WHAT IS BEING ASKED: Show each line of the records below where the word "frac" occurs.

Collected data
___
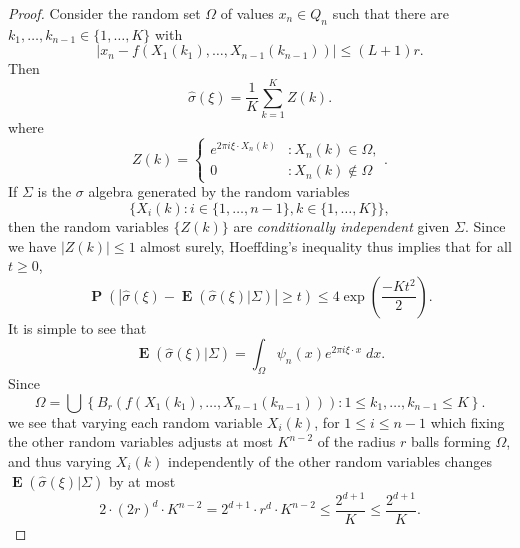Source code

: \documentclass[dvipsnames,letterpaper,12pt]{article}
\numberwithin{equation}{section}
\numberwithin{theorem}{section}
\DeclareMathOperator{\EE}{\mathbf{E}}
\DeclareMathOperator{\PP}{\mathbf{P}}
\begin{document}
\begin{proof}
    Consider the random set $\Omega$ of values $x_n \in Q_n$ such that there are $k_1,\dots,k_{n-1} \in \{ 1,\dots,K \}$ with
    \begin{equation}
        |x_n - f(X_1(k_1),\dots,X_{n-1}(k_{n-1}))| \leq (L+1)r.
    \end{equation}
    Then
    \begin{equation}
        \widehat{\sigma}(\xi) = \frac{1}{K} \sum_{k = 1}^K Z(k).
    \end{equation}
    where
    \[ Z(k) = \begin{cases} e^{2 \pi i \xi \cdot X_n(k)} &: X_n(k) \in \Omega, \\ 0 &: X_n(k) \not \in \Omega \end{cases}. \]
    If $\Sigma$ is the $\sigma$ algebra generated by the random variables
    \[ \{ X_i(k) : i \in \{ 1, \dots, n-1 \}, k \in \{ 1, \dots, K \} \}, \]
    then the random variables $\{ Z(k) \}$ are \emph{conditionally independent} given $\Sigma$. Since we have $|Z(k)| \leq 1$ almost surely, Hoeffding's inequality thus implies that for all $t \geq 0$,
    \begin{equation} \label{equationCOIJCOIJX1232312}
        \PP \left( \left| \widehat{\sigma}(\xi) - \EE(\widehat{\sigma}(\xi)|\Sigma) \right| \geq t \right) \leq 4 \exp \left( \frac{-K t^2}{2} \right).
    \end{equation}
    It is simple to see that
    \begin{equation}
        \EE(\widehat{\sigma}(\xi) | \Sigma) = \int_\Omega \psi_n(x) e^{2 \pi i \xi \cdot x}\; dx.
    \end{equation}
    Since
    \begin{equation}
        \Omega = \bigcup \left\{ B_r(f(X_1(k_1),\dots,X_{n-1}(k_{n-1}))) : 1 \leq k_1,\dots,k_{n-1} \leq K \right\}.
    \end{equation}
    we see that varying each random variable $X_i(k)$, for $1 \leq i \leq n-1$ which fixing the other random variables adjusts at most $K^{n-2}$ of the radius $r$ balls forming $\Omega$, and thus varying $X_i(k)$ independently of the other random variables changes $\EE(\widehat{\sigma}(\xi)|\Sigma)$ by at most
    \begin{equation}
        2 \cdot (2r)^d \cdot K^{n-2} = 2^{d+1} \cdot r^d \cdot K^{n-2} \leq \frac{2^{d+1}}{K} \leq \frac{2^{d+1}}{K}.
    \end{equation}

\end{proof}
\end{document}
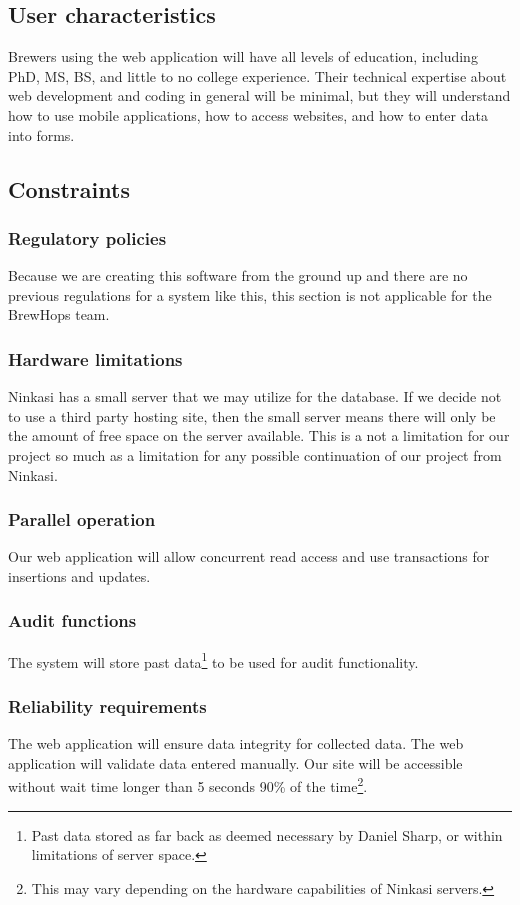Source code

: \documentclass[draftclsnofoot,onecolumn,letterpaper,10pt,compsoc]{IEEEtran}
\begin{document}
	\subsection{User characteristics}
		Brewers using the web application will have all levels of education, including PhD, MS, BS, and little to no college experience.
		Their technical expertise about web development and coding in general will be minimal, but they will understand how to use mobile applications, how to access websites, and how to enter data into forms.

	\subsection{Constraints}
		\subsubsection{Regulatory policies}
		Because we are creating this software from the ground up and there are no previous regulations for a system like this, this section is not applicable for the BrewHops team.

		\subsubsection{Hardware limitations}
		Ninkasi has a small server that we may utilize for the database.
		If we decide not to use a third party hosting site, then the small server means there will only be the amount of free space on the server available.
		This is a not a limitation for our project so much as a limitation for any possible continuation of our project from Ninkasi.

		\subsubsection{Parallel operation}
        Our web application will allow concurrent read access and use transactions for insertions and updates.

		\subsubsection{Audit functions}
        The system will store past data\footnote{Past data stored as far back as deemed necessary by Daniel Sharp, or within limitations of server space.} to be used for audit functionality.

		\subsubsection{Reliability requirements}
		The web application will ensure data integrity for collected data.
		The web application will validate data entered manually.
		Our site will be accessible without wait time longer than 5 seconds 90\% of the time\footnote{This may vary depending on the hardware capabilities of Ninkasi servers.}.
\end{document}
___
TASK RESPONSE:
        \widehat{\sigma}(\xi) = \frac{1}{K} \sum_{k = 1}^K Z(k).
        \PP \left( \left| \widehat{\sigma}(\xi) - \EE(\widehat{\sigma}(\xi)|\Sigma) \right| \geq t \right) \leq 4 \exp \left( \frac{-K t^2}{2} \right).
        2 \cdot (2r)^d \cdot K^{n-2} = 2^{d+1} \cdot r^d \cdot K^{n-2} \leq \frac{2^{d+1}}{K} \leq \frac{2^{d+1}}{K}.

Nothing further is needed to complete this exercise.